Records =
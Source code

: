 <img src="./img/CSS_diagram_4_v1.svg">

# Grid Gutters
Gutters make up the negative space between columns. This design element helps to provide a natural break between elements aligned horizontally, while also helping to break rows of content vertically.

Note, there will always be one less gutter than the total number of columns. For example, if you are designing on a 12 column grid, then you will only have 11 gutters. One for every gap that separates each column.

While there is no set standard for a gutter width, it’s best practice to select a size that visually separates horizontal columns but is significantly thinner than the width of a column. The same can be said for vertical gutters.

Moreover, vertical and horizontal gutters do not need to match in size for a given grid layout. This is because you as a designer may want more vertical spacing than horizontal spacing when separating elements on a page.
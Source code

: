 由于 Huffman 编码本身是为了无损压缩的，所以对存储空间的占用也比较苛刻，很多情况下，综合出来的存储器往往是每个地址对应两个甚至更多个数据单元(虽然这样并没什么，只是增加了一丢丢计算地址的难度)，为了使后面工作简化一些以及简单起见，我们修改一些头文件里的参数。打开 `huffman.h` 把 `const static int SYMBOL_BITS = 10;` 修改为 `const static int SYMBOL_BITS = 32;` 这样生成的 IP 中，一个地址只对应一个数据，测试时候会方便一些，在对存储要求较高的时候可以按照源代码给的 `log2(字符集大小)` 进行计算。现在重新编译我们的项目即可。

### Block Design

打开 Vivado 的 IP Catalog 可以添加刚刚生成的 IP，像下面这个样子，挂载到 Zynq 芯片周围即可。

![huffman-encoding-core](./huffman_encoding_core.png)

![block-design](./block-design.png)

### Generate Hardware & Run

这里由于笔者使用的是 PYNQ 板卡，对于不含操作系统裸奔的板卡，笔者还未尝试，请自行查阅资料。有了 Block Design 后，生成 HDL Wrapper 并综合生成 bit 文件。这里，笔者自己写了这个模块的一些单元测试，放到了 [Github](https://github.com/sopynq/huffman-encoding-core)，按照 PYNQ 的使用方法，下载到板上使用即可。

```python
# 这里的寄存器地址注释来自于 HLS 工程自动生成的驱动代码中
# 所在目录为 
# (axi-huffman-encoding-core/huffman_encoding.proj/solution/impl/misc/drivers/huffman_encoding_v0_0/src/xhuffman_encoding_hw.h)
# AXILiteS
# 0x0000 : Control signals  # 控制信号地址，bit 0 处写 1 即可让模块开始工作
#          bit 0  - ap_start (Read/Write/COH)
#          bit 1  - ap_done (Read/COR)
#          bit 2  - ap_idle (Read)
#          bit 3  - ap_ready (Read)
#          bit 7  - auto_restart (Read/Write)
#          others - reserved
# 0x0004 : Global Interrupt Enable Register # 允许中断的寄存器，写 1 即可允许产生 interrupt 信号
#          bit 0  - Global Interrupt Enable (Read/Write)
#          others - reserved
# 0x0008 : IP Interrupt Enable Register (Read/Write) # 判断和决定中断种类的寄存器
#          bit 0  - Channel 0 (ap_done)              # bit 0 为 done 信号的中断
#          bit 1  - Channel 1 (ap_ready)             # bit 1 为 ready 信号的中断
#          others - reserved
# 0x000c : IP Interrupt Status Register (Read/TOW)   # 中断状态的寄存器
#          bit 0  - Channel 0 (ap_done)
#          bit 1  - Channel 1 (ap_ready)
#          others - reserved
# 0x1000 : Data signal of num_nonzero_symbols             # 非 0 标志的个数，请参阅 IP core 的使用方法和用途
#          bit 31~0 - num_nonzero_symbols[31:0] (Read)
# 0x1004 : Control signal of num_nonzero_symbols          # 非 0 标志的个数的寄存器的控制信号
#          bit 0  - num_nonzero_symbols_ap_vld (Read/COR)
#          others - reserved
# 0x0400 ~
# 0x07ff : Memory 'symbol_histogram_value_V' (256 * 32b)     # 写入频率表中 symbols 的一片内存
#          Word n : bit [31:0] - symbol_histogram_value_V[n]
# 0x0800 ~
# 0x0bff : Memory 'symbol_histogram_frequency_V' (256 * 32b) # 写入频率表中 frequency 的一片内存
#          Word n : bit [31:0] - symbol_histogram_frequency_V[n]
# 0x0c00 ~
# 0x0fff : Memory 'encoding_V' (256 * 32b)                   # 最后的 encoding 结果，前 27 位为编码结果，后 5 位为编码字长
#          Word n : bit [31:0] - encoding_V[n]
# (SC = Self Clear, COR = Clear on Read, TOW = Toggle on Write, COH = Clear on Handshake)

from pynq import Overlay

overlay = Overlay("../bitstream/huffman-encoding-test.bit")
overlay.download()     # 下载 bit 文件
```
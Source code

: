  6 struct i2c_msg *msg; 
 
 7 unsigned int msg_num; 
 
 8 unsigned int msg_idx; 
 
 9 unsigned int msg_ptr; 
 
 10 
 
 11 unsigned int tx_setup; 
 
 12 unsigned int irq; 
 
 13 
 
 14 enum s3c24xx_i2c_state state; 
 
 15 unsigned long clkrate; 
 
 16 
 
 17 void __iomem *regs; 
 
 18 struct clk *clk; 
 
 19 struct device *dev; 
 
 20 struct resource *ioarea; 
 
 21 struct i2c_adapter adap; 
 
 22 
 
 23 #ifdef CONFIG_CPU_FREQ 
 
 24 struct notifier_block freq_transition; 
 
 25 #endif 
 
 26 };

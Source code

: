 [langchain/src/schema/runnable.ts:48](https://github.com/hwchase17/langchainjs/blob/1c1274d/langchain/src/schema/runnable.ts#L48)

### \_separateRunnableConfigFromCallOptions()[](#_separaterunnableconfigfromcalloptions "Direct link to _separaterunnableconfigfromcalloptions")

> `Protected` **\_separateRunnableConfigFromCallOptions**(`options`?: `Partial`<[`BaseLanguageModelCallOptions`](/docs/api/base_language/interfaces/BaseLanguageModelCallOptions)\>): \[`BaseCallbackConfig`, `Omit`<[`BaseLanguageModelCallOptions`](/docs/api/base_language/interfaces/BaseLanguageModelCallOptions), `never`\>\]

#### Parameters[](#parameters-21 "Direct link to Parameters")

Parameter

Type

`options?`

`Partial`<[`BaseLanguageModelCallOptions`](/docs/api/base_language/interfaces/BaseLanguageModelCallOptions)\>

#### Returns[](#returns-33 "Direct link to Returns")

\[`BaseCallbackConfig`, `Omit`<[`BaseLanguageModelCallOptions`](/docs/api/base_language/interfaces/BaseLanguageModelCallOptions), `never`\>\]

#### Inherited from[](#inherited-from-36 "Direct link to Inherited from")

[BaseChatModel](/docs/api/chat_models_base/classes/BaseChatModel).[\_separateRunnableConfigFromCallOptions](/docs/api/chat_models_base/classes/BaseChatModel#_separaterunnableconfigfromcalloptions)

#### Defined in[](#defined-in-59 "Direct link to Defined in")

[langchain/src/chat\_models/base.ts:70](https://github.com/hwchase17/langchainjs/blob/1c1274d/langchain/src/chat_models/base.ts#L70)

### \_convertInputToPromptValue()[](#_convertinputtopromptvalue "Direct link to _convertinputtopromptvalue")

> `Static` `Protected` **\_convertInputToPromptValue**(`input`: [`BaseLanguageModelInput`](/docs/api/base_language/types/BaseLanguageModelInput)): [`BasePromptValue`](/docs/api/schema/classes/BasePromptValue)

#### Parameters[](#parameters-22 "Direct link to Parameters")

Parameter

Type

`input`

What is being asked = From the listing above, work out how many lines hold "信号的中断". The answer is the number and nothing more.

Result for this task = 2